This model uses the logit-parameterized Bernoulli distribution, where \[ \texttt{bernoulli}\mathtt{\_}\texttt{logit}\left(y \mid \alpha\right) = \texttt{bernoulli}\left(y \mid \operatorname{logit}^{-1}(\alpha)\right). \]

The key to understanding it is the term inside the
`bernoulli_logit`

distribution, from which it follows that
\[
\textsf{Pr}[y_n = 1] = \operatorname{logit}^{-1}\left(\alpha_{jj[n]} - \beta_{kk[n]}
+ \delta\right).
\]

The model suffers from additive identifiability issues without the priors. For example, adding a term \(\xi\) to each \(\alpha_j\) and \(\beta_k\) results in the same predictions. The use of priors for \(\alpha\) and \(\beta\) located at 0 identifies the parameters; see Andrew Gelman and Hill (2007) for a discussion of identifiability issues and alternative approaches to identification.

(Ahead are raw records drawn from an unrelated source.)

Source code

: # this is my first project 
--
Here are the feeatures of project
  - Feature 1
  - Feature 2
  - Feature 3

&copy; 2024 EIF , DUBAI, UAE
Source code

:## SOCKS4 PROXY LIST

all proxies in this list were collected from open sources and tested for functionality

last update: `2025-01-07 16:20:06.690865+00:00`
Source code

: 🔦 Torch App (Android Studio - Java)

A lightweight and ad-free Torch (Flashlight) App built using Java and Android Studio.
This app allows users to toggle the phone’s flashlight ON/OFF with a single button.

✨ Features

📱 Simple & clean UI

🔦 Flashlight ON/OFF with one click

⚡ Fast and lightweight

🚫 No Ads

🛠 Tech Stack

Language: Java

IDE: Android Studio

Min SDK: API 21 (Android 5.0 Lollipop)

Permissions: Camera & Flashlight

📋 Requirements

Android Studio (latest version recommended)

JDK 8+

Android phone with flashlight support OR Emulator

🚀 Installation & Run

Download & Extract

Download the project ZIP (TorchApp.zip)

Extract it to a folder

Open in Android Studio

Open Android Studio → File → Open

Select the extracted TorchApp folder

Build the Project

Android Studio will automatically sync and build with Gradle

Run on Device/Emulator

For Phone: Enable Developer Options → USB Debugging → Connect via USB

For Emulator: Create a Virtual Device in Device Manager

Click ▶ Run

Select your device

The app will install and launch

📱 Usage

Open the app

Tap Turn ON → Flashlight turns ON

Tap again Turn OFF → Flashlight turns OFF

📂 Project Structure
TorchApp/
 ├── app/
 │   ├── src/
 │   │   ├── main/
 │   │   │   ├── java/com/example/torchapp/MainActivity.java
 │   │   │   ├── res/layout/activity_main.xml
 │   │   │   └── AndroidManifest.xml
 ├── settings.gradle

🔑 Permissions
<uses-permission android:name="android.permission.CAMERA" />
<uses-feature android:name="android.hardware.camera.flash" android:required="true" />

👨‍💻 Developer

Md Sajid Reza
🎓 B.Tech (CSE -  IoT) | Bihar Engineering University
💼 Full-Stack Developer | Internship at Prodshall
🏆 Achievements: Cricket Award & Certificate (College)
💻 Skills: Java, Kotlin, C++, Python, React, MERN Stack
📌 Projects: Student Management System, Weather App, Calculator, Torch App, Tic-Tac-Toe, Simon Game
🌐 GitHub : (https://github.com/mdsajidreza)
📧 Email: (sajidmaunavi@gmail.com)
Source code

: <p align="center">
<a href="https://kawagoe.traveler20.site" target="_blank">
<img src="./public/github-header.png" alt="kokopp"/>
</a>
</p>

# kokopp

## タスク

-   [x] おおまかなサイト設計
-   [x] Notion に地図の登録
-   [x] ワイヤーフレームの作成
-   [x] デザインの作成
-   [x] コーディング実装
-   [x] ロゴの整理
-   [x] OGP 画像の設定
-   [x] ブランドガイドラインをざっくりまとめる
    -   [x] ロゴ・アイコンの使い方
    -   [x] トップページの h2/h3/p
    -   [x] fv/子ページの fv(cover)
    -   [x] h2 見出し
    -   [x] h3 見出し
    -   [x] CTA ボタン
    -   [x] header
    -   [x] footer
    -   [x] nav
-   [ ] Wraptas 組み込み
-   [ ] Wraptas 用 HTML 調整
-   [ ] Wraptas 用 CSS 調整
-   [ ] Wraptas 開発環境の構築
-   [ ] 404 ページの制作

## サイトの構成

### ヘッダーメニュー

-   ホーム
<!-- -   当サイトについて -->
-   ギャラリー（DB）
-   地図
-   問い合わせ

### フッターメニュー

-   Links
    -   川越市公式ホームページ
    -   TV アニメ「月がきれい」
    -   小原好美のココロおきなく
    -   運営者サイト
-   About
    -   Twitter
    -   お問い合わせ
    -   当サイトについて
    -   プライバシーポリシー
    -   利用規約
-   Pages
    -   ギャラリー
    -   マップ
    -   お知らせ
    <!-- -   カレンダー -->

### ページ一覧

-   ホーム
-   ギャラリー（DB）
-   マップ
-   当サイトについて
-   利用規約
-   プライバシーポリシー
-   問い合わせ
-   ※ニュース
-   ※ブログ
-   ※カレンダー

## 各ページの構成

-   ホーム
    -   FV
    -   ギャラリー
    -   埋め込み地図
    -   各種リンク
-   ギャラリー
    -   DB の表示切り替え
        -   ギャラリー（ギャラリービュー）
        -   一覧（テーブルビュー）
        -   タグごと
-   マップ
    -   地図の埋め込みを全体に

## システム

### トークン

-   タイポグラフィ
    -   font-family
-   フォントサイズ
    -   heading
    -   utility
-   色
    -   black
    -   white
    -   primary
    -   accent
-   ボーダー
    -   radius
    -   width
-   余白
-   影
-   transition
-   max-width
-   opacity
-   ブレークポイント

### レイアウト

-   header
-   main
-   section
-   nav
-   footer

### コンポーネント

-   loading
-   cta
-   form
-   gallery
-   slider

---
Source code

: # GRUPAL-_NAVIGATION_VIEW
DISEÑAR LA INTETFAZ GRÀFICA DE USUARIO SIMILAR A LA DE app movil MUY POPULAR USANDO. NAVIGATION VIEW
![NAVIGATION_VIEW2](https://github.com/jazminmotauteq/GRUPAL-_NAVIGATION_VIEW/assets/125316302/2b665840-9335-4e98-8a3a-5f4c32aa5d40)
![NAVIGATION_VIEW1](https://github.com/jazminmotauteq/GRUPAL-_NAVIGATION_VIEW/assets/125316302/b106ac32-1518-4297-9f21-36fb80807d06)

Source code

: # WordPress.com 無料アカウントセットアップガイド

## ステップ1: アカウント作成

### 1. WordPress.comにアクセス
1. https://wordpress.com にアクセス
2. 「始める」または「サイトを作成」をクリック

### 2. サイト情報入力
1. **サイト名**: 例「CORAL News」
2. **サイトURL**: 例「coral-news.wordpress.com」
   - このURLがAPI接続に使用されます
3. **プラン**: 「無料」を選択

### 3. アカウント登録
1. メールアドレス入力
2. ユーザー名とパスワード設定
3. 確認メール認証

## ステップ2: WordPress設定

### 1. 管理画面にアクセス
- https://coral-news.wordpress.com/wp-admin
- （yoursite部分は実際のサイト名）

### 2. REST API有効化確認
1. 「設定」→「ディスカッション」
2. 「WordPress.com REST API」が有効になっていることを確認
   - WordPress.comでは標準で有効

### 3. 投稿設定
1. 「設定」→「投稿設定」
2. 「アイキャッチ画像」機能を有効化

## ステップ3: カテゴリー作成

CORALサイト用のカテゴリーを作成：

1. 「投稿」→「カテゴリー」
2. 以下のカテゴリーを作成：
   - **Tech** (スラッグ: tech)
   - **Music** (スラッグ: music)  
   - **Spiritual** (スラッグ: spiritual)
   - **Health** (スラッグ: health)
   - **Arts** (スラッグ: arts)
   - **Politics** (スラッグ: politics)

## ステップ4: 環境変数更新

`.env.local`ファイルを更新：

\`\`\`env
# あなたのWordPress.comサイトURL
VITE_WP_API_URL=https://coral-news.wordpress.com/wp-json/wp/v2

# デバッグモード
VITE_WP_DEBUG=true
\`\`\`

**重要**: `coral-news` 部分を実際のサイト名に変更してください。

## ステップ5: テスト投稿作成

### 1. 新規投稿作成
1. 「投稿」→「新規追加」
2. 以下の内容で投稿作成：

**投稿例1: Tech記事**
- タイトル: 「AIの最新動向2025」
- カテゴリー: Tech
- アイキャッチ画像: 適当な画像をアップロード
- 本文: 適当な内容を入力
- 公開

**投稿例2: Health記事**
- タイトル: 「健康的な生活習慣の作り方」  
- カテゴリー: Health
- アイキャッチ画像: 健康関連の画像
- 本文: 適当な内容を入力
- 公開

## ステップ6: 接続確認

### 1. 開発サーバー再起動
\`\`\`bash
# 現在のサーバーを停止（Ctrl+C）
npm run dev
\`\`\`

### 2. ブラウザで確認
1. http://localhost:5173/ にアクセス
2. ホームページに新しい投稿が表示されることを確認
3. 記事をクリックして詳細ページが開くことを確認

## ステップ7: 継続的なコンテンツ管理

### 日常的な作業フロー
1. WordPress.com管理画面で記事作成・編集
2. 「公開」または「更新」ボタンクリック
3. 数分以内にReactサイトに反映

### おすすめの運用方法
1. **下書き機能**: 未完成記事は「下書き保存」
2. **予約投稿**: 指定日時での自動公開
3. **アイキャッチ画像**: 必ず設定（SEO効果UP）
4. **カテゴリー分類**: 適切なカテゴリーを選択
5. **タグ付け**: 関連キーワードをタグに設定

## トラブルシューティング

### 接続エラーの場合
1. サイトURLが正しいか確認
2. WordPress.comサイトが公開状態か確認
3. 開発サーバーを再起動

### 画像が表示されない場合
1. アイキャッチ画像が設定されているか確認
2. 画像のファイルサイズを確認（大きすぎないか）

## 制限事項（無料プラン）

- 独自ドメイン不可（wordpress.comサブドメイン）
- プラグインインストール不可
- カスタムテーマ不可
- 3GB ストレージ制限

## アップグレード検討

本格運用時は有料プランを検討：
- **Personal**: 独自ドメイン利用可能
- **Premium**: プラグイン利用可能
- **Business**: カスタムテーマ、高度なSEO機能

For testing purposes, the IRT 1PL model distributed with Stan uses informative priors that match the actual data generation process used to simulate the data in R (the simulation code is supplied in the same directory as the models). This is unrealistic for most practical applications, but allows Stan’s inferences to be validated. A simple sensitivity analysis with fatter priors shows that the posterior is fairly sensitive to the prior even with 400 students and 100 questions and only 25% missingness at random. For real applications, the priors should be fit hierarchically along with the other parameters, as described in the next section.

### Multilevel 2PL model

The simple 1PL model described in the previous section is generalized in this section with the addition of a discrimination parameter to model how noisy a question is and by adding multilevel priors for the question difficulty and discrimination parameters. The model parameters are declared as follows.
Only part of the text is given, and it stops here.